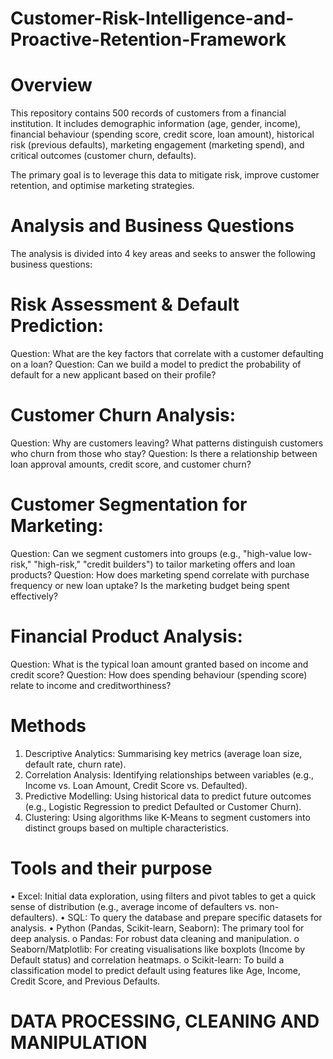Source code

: # Customer-Risk-Intelligence-and-Proactive-Retention-Framework

# Overview

This repository contains 500 records of customers from a financial institution. It includes demographic information (age, gender, income), financial behaviour (spending score, credit score, loan amount), historical risk (previous defaults), marketing engagement (marketing spend), and critical outcomes (customer churn, defaults). 

The primary goal is to leverage this data to mitigate risk, improve customer retention, and optimise marketing strategies.


# Analysis and Business Questions

The analysis is divided into 4 key areas and seeks to answer the following business questions:
# Risk Assessment & Default Prediction:
Question: What are the key factors that correlate with a customer defaulting on a loan?
Question: Can we build a model to predict the probability of default for a new applicant based on their profile?

# Customer Churn Analysis:
Question: Why are customers leaving? What patterns distinguish customers who churn from those who stay?
Question: Is there a relationship between loan approval amounts, credit score, and customer churn?

# Customer Segmentation for Marketing:
Question: Can we segment customers into groups (e.g., "high-value low-risk," "high-risk," "credit builders") to tailor marketing offers and loan products?
Question: How does marketing spend correlate with purchase frequency or new loan uptake? Is the marketing budget being spent effectively?

# Financial Product Analysis:
Question: What is the typical loan amount granted based on income and credit score?
Question: How does spending behaviour (spending score) relate to income and creditworthiness?

# Methods
1.	Descriptive Analytics: Summarising key metrics (average loan size, default rate, churn rate). 
2.	Correlation Analysis: Identifying relationships between variables (e.g., Income vs. Loan Amount, Credit Score vs. Defaulted).
3.	Predictive Modelling: Using historical data to predict future outcomes (e.g., Logistic Regression to predict Defaulted or Customer Churn). 
4.	Clustering: Using algorithms like K-Means to segment customers into distinct groups based on multiple characteristics.

# Tools and their purpose 
•	Excel: Initial data exploration, using filters and pivot tables to get a quick sense of distribution (e.g., average income of defaulters vs. non-defaulters).
•	SQL: To query the database and prepare specific datasets for analysis.
•	Python (Pandas, Scikit-learn, Seaborn): The primary tool for deep analysis.
    o	Pandas: For robust data cleaning and manipulation.
    o	Seaborn/Matplotlib: For creating visualisations like boxplots (Income by Default status) and correlation heatmaps.
    o	Scikit-learn: To build a classification model to predict default using features like Age, Income, Credit Score, and Previous Defaults.


# DATA PROCESSING, CLEANING AND MANIPULATION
⁂
THE TASK: Filter the records above down to the lines containing "between".

FINISHED EXERCISE:
Question: Is there a relationship between loan approval amounts, credit score, and customer churn?
2.	Correlation Analysis: Identifying relationships between variables (e.g., Income vs. Loan Amount, Credit Score vs. Defaulted).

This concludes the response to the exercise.